Thanks to technological advances, more and more retail businesses are going online. The COVID-19 pandemic propelled this growth even further, as lockdowns forced people to shop online more and businesses to go digital.
The eCommerce industry’s value is expected to grow by $11 trillion between 2021-2025. This opens up tremendous opportunities. But with so many players cramping up the space, online retailers will have to step up the game. Major players like Amazon and Alibaba are always on the prowl for innovative ways to improve their services and keep customers hooked. And they rely on machine learning (ML) technologies to get this done.
In 2021, 12 to 24 million online shops were vying for consumers’ attention. And this number is only expected to grow. To increase their chances in this highly competitive space, even small players need to adopt the technologies driving the growth of major eCommerce brands.
You may have heard about AI chatbots and ML fraud detectors. You may even be familiar with how AI and ML work but don’t really know how they translate in the eCommerce space.
We’re here to guide you on the real-world ways to use machine learning in eCommerce. We’ll show you how the likes of Amazon and Alibaba use ML to their advantage and how even smaller players can catch up with these innovations.
A recommendation engine uses ML algorithms to filter data and suggest items relevant to a user. It processes large volumes of information to predict which content, products, or services are most likely to catch the customers’ attention and interest.
Recommendation engines create a win-win situation for businesses and customers. They help businesses by increasing engagement, sales, and customer loyalty. And they benefit customers by providing personalized assistance that makes it easier for them to find what they need or want.
Amazon is particularly famous for its spot-on recommendations. Its system automatically analyzes data, selects and optimizes algorithms, and instantly recommends relevant products. It’s so effective that it drives 35% of the company’s sales.
Rakuten, Japan’s largest and most popular eCommerce site, employs reinforcement learning algorithms to study customer reactions to products. They help make data-driven decisions on what action to take or what products to recommend in case of similar consumer behavior.

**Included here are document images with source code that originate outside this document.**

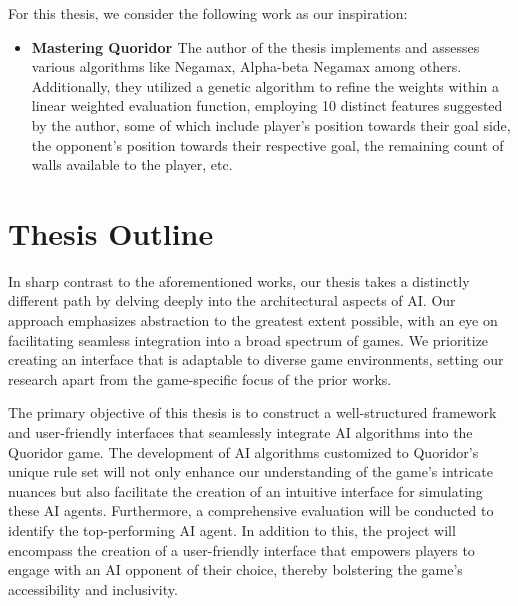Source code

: For this thesis, we consider the following work as our inspiration:

\begin{itemize}
    \item \textbf{Mastering Quoridor \citep{Glendenning2002MasteringQ}}
    The author of the thesis implements and assesses various algorithms like Negamax, Alpha-beta Negamax among others. Additionally, they utilized a genetic algorithm to refine the weights within a linear weighted evaluation function, employing 10 distinct features suggested by the author, some of which include player's position towards their goal side, the opponent's position towards their respective goal, the remaining count of walls available to the player, etc.
\end{itemize}

\section{Thesis Outline}

In sharp contrast to the aforementioned works, our thesis takes a distinctly different path by delving deeply into the architectural aspects of AI. Our approach emphasizes abstraction to the greatest extent possible, with an eye on facilitating seamless integration into a broad spectrum of games. We prioritize creating an interface that is adaptable to diverse game environments, setting our research apart from the game-specific focus of the prior works.

The primary objective of this thesis is to construct a well-structured framework and user-friendly interfaces that seamlessly integrate AI algorithms into the Quoridor game. The development of AI algorithms customized to Quoridor's unique rule set will not only enhance our understanding of the game's intricate nuances but also facilitate the creation of an intuitive interface for simulating these AI agents. Furthermore, a comprehensive evaluation will be conducted to identify the top-performing AI agent. In addition to this, the project will encompass the creation of a user-friendly interface that empowers players to engage with an AI opponent of their choice, thereby bolstering the game's accessibility and inclusivity.




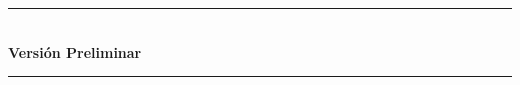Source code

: 
  \thispagestyle{empty}


    \begin{minipage}{0.85\textwidth}
    \end{minipage}%

    \vspace{14cm}
    \begin{minipage}{0.85\textwidth}
      \begin{center}
          \sffamily
          
          \rule{\textwidth}{0.2mm}
          \textbf{\ppidata} \\[0.5cm]
          \textbf{Versión Preliminar} \\[0.5cm]
          \rule{\textwidth}{0.2mm}\\
      \end{center}
    \end{minipage}%
    

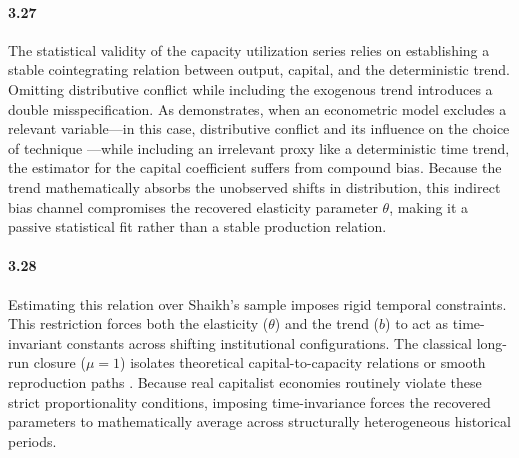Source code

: \paragraph{3.27}
The statistical validity of the capacity utilization series relies on establishing a stable cointegrating relation between output, capital, and the deterministic trend. Omitting distributive conflict while including the exogenous trend introduces a double misspecification. As \citet{Basu2020} demonstrates, when an econometric model excludes a relevant variable—in this case, distributive conflict and its influence on the choice of technique \citep{Kurz1986}—while including an irrelevant proxy like a deterministic time trend, the estimator for the capital coefficient suffers from compound bias. Because the trend mathematically absorbs the unobserved shifts in distribution, this indirect bias channel compromises the recovered elasticity parameter $\theta$, making it a passive statistical fit rather than a stable production relation.

\paragraph{3.28}
Estimating this relation over Shaikh's sample imposes rigid temporal constraints. This restriction forces both the elasticity ($\theta$) and the trend ($b$) to act as time-invariant constants across shifting institutional configurations. The classical long-run closure ($\mu = 1$) isolates theoretical capital-to-capacity relations \citep{Foley1985} or smooth reproduction paths \citep{Okishio2022, Basu2022}. Because real capitalist economies routinely violate these strict proportionality conditions, imposing time-invariance forces the recovered parameters to mathematically average across structurally heterogeneous historical periods.

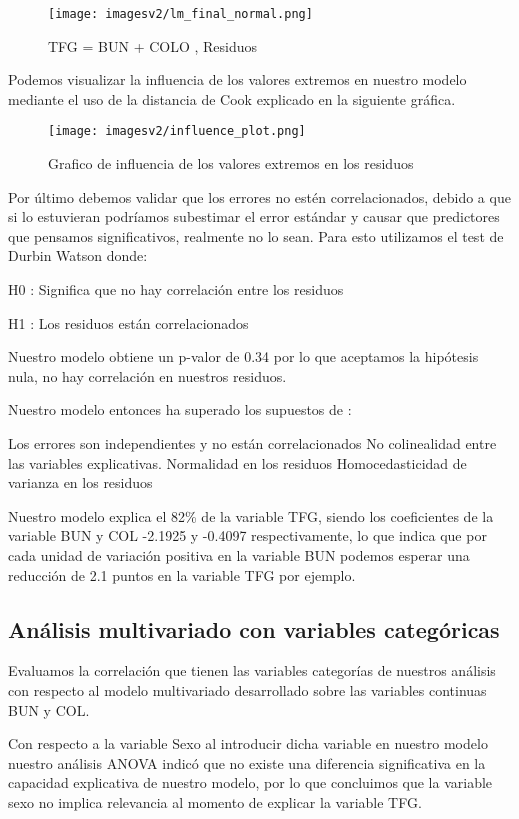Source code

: \documentclass[runningheads,a4paper]{llncs}
\begin{document}
\begin{figure}[!ht]
\centering
\texttt{[image: imagesv2/lm\_final\_normal.png]}
\caption{TFG = BUN + COLO , Residuos }
\label{fig:lm_both_residuals}
\end{figure}

Podemos visualizar la influencia de los valores extremos en nuestro modelo mediante el uso de la distancia de Cook explicado en la siguiente gráfica.

\begin{figure}[!ht]
\centering
\texttt{[image: imagesv2/influence\_plot.png]}
\caption{Grafico de influencia de los valores extremos en los residuos}
\label{fig:influence_plot}
\end{figure}


Por último debemos validar que los errores no estén correlacionados, debido a que si lo estuvieran podríamos subestimar el error estándar y causar que predictores que pensamos significativos, realmente no lo sean. Para esto utilizamos el test de Durbin Watson donde:

H0 : Significa que no hay correlación entre los residuos 

H1 : Los residuos están correlacionados

Nuestro modelo obtiene un p-valor de 0.34 por lo que aceptamos la hipótesis nula, no hay correlación en nuestros residuos.

Nuestro modelo entonces ha superado los supuestos de :

Los errores son independientes y no están correlacionados
No colinealidad entre las variables explicativas.
Normalidad en los residuos 
Homocedasticidad de varianza en los residuos 
 
Nuestro modelo explica el 82\% de la variable TFG, siendo los coeficientes de la variable BUN y COL -2.1925 y -0.4097 respectivamente, lo que indica que por cada unidad de variación positiva en la variable BUN podemos esperar una reducción de 2.1 puntos en la variable TFG por ejemplo.

\subsection{Análisis multivariado con variables categóricas}

Evaluamos la correlación que tienen las variables categorías de nuestros análisis con respecto al modelo multivariado desarrollado sobre las variables continuas BUN y COL.

Con respecto a la variable Sexo al introducir dicha variable en nuestro modelo nuestro análisis ANOVA indicó que no existe una diferencia significativa en la capacidad explicativa de nuestro modelo, por lo que concluimos que la variable sexo no implica relevancia al momento de explicar la variable TFG.
\end{document}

Another example is Unicsoft’s track record. Our big data and machine learning experts helped to build a recommendation engine for a big platform featuring user-generated content. As soon as the recommendation engine was launched, the owners of the platform, which was very similar to 9GAG and Reddit, witnessed dramatic growth in audience monetization. At the same time, click-and-go for partners’ offers grew by 20% compared to the previous period. The platform’s overall audience increased by approximately 8%, which was definitely a positive effect the client was counting on.
Customer segmentation and personalization
Customer segmentation is grouping customers into segments that reflect common patterns in their demographics, interests, behavior, and characteristics. It helps companies know their customers better and market to them more effectively.
ML methodologies do a particularly great job analyzing customer data, uncovering patterns, and gaining insights. The customer segments they identify are more precise than those determined using manual or conventional methods. Common ML algorithms for customer segmentation are k-means clustering, BIRCH, and DBSCAN.
Amazon Personalize features advanced user segmentation. It creates audience segments based on more than just demographic information and business rules. Backed by ML technology, it groups users based on their preferred items, brands, categories, and other similar information. It empowers highly targeted marketing campaigns that boost engagement and retention while minimizing marketing spend.
BecauseMarket, an eCommerce brand for personal care needs, uses smart segmentation to analyze its target customers and offer a seamless experience. In particular, they determined that seniors with incontinence might be too embarrassed to ask for adult diapers in physical stores and would appreciate the products being delivered discreetly to their doorstep.
Dynamic pricing is a flexible and responsive approach to setting prices. Instead of sticking to fixed prices, businesses consider several factors, including demand, supply, competition, and operating costs. It’s hard to do this job manually.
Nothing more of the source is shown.